• Problem statement: Do not copy the pictures. Write out the lines from the start of the entries through the line containing "описанная сущностью .".

#### Provided data ####

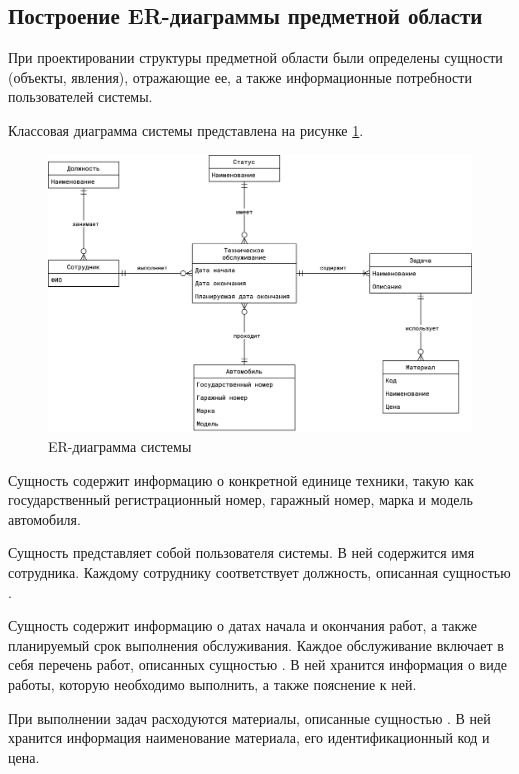 \documentclass[../nirs.tex]{subfiles}
\begin{document}
\subsection{Построение ER-диаграммы предметной области}

При проектировании структуры предметной области были определены сущности
(объекты, явления), отражающие ее, а также информационные потребности
пользователей системы.

Классовая диаграмма системы представлена на рисунке \ref{fig:2_1_er_diagram}.

\clearpage
\begin{landscape}

\begin{figure}[hp!]
  \centering
  \includegraphics[keepaspectratio,
                   width=1.4\textwidth]{./images/er-2.png}
  \caption{ER-диаграмма системы}
  \label{fig:2_1_er_diagram}
\end{figure}

\end{landscape}
\clearpage

Сущность  содержит информацию о конкретной единице
техники, такую как государственный регистрационный номер, гаражный номер, марка
и модель автомобиля.

Сущность  представляет собой пользователя системы.
В ней содержится имя сотрудника. Каждому сотруднику соответствует должность,
описанная сущностью .

Сущность  содержит информацию о датах начала
и окончания работ, а также планируемый срок выполнения обслуживания. Каждое
обслуживание включает в себя перечень работ, описанных сущностью
. В ней хранится информация о виде работы, которую необходимо
выполнить, а также пояснение к ней.

При выполнении задач расходуются материалы, описанные сущностью
. В ней хранится информация наименование материала, его
идентификационный код и цена.
\end{document}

####

• Solution for this problem:
 \documentclass[../nirs.tex]{subfiles}
\begin{document}
\subsection{Построение ER-диаграммы предметной области}

При проектировании структуры предметной области были определены сущности
(объекты, явления), отражающие ее, а также информационные потребности
пользователей системы.

Классовая диаграмма системы представлена на рисунке \ref{fig:2_1_er_diagram}.

\clearpage
\begin{landscape}

\begin{figure}[hp!]
  \centering
  \includegraphics[keepaspectratio,
                   width=1.4\textwidth]{./images/er-2.png}
  \caption{ER-диаграмма системы}
  \label{fig:2_1_er_diagram}
\end{figure}

\end{landscape}
\clearpage

Сущность  содержит информацию о конкретной единице
техники, такую как государственный регистрационный номер, гаражный номер, марка
и модель автомобиля.

Сущность  представляет собой пользователя системы.
В ней содержится имя сотрудника. Каждому сотруднику соответствует должность,
описанная сущностью .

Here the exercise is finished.